Peter Bartlett Moore

Sterling Professor of Chemistry, Professor of Molecular Biophysics and Biochemistry

Peter MoorePeter Moore, B.S. Yale University, Ph.D. Harvard University, Postdoctoral research at the Medical Research Council Laboratory of Molecular Biology and at the University of Geneva, and faculty member at Yale since 1969:  You are a superb contributor and citizen in both Chemistry and MB&B, and a creative leader in the use of a wide range of biophysical methods. 

For more than four decades you have been a pillar of the ribosome research community pursuing mechanistic and structural insights into function of this largest of macromolecular machines.  You used pioneering neutron scattering methods developed by yourself and Don Engelman, to position the proteins of the 30S ribosomal subunit in three dimensions.  You then proceeded to use NMR and x-ray crystallographic methods to obtain more detailed atomic views of the ribosome machine and many of its protein and RNA components.

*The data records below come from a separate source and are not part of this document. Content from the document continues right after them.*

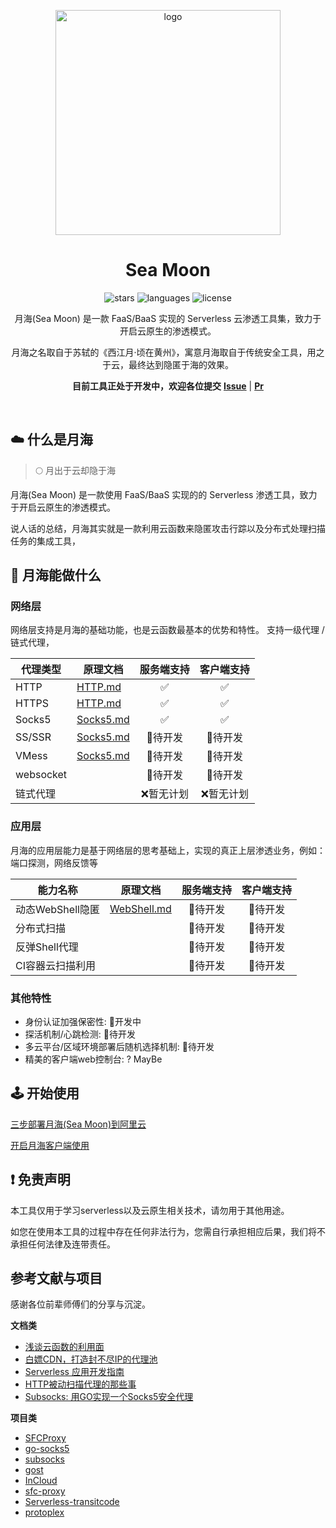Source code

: <p align="center">
    <img src="https://cdn.dvkunion.cn/SeaMoon/logo.png" width="360" alt="logo"/>
</p>
<h1 align="center">Sea Moon</h1>

<p align="center">

<img src="https://img.shields.io/github/stars/DVKunion/SeaMoon.svg"  alt="stars"/>
<img src="https://img.shields.io/github/languages/top/DVKunion/SeaMoon.svg?&color=red" alt="languages">
<img src="https://img.shields.io/github/license/DVKunion/SeaMoon.svg"  alt="license"/>
</p>

<p align="center">
    月海(Sea Moon) 是一款 FaaS/BaaS 实现的 Serverless 云渗透工具集，致力于开启云原生的渗透模式。  
</p>
<p align="center">
    月海之名取自于苏轼的《西江月·顷在黄州》，寓意月海取自于传统安全工具，用之于云，最终达到隐匿于海的效果。
</p>
<p align="center"><b>
目前工具正处于开发中，欢迎各位提交</b> <a href="https://github.com/DVKunion/SeaMoon/issues" ><b>Issue</b></a> |  <a href="https://github.com/DVKunion/SeaMoon/pulls"><b>Pr</b></a>
</p>

<br />

## ☁️ 什么是月海

> 🌕 月出于云却隐于海

月海(Sea Moon) 是一款使用 FaaS/BaaS 实现的的 Serverless 渗透工具，致力于开启云原生的渗透模式。

说人话的总结，月海其实就是一款利用云函数来隐匿攻击行踪以及分布式处理扫描任务的集成工具，

## 🌟 月海能做什么

### 网络层

网络层支持是月海的基础功能，也是云函数最基本的优势和特性。 支持一级代理 / 链式代理，

| 代理类型      | 原理文档                                                                          | 服务端支持 | 客户端支持 |
|-----------|-------------------------------------------------------------------------------|:-----:|:-----:|
| HTTP      | [HTTP.md](https://github.com/DVKunion/SeaMoon/blob/main/docs/net/HTTP.md)     |   ✅   |   ✅   |
| HTTPS     | [HTTP.md](https://github.com/DVKunion/SeaMoon/blob/main/docs/net/HTTP.md)     |   ✅   |   ✅   |
| Socks5    | [Socks5.md](https://github.com/DVKunion/SeaMoon/blob/main/docs/net/SOCKS5.md) |   ✅   |   ✅   |
| SS/SSR    | [Socks5.md](https://github.com/DVKunion/SeaMoon/blob/main/docs/net/SOCKS5.md) | 🐷待开发 | 🐷待开发 |
| VMess     | [Socks5.md](https://github.com/DVKunion/SeaMoon/blob/main/docs/net/SOCKS5.md) | 🐷待开发 | 🐷待开发 |
| websocket |                                                                               | 🐷待开发 | 🐷待开发 |
| 链式代理      |                                                                               | ❌暂无计划 | ❌暂无计划 |

### 应用层

月海的应用层能力是基于网络层的思考基础上，实现的真正上层渗透业务，例如：端口探测，网络反馈等

| 能力名称         | 原理文档                                                                              | 服务端支持 | 客户端支持 |
|--------------|-----------------------------------------------------------------------------------|:-----:|:-----:|
| 动态WebShell隐匿 | [WebShell.md](https://github.com/DVKunion/SeaMoon/blob/main/docs/app/WEBSHELL.md) | 🐷待开发 | 🐷待开发 |
| 分布式扫描        |                                                                                   | 🐷待开发 | 🐷待开发 |
| 反弹Shell代理    |                                                                                   | 🐷待开发 | 🐷待开发 |
| CI容器云扫描利用    |                                                                                   | 🐷待开发 | 🐷待开发 |

### 其他特性

+ 身份认证加强保密性: 🐶开发中
+ 探活机制/心跳检测: 🐷待开发
+ 多云平台/区域环境部署后随机选择机制: 🐷待开发
+ 精美的客户端web控制台: ? MayBe

## 🕹 ️开始使用

[三步部署月海(Sea Moon)到阿里云](https://github.com/DVKunion/SeaMoon/blob/main/docs/DEPLOY.md)

[开启月海客户端使用](https://github.com/DVKunion/SeaMoon/blob/main/docs/START.md)

## ❗ 免责声明

本工具仅用于学习serverless以及云原生相关技术，请勿用于其他用途。

如您在使用本工具的过程中存在任何非法行为，您需自行承担相应后果，我们将不承担任何法律及连带责任。

## 参考文献与项目

感谢各位前辈师傅们的分享与沉淀。

**文档类**

+ [浅谈云函数的利用面](https://xz.aliyun.com/t/9502)
+ [白嫖CDN，打造封不尽IP的代理池](https://freewechat.com/a/MzI0MDI5MTQ3OQ==/2247484068/1)
+ [Serverless 应用开发指南](https://serverless.ink/)
+ [HTTP被动扫描代理的那些事](https://www.freebuf.com/articles/web/212382.html)
+ [Subsocks: 用GO实现一个Socks5安全代理](https://luyuhuang.tech/2020/12/02/subsocks.html)

**项目类**

+ [SFCProxy](https://github.com/shimmeris/SCFProxy)
+ [go-socks5](https://github.com/armon/go-socks5)
+ [subsocks](https://github.com/luyuhuang/subsocks)
+ [gost](https://github.com/ginuerzh/gost)
+ [InCloud](https://github.com/inbug-team/InCloud)
+ [sfc-proxy](https://github.com/Sakurasan/scf-proxy)
+ [Serverless-transitcode](https://github.com/copriwolf/serverless-transitcode)
+ [protoplex](https://github.com/SapphicCode/protoplex)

These studies and other scholarly activities have resulted in 200 publications and placed you in the first rank of world scientists.  In recognition of your distinguished accomplishments you were elected as a Fellow of the American Academy of Arts and Sciences as well as a Member of the U.S. National Academy of Sciences and have received the Rosenstiel Award and the AAAS Newcomb Cleveland Prize.

Beyond your truly distinguished scholarship, you an articulate teacher who has taught at every level, from freshman general chemistry to the most advanced graduate courses and have been a caring and contributing citizen of both the University and outside scientific communities. Among your long list of services to the University are your chairmanship of the Department of Chemistry as well as your participation on the University Budget Committee, the Faculty Restructuring Committee and the Science Facilities Planning Committee. You have been a loyal contributor to the Biophysics community over your career and have now assumed the presidency of the Biophysical Society and Chair of the Biophysics Section of the National Academy of Sciences. The biophysics community would not function as well as it does without having had your tireless efforts over the years. 

All of these are the facts.  But none of these capture your inimitable personality, Peter Moore.  A Bostonian by birth, high school student at Milton Academy, your natural course would have been to become an undergraduate at Harvard.  But you have been known, on occasion, to be a contrarian – and Yale in this case is the lucky and happy beneficiary of that.  From your undergraduate years on, you have been a devoted and loyal partisan, as well as a trenchant critic, of your university, always striving to make it better and working mightily to get it up to the scientific mark. The sight of a “Memo from Moore” might make an administrator flinch before opening.  But it is always received with the understanding that you write because you care, and what you say you say with point, out of passionate conviction and never with any ill will.   Sailor and Fisherman, your university is proud of you for continually fishing in the deepest seas and thanks you mightily for always searching for the BIG FISH, both in and out of the ocean.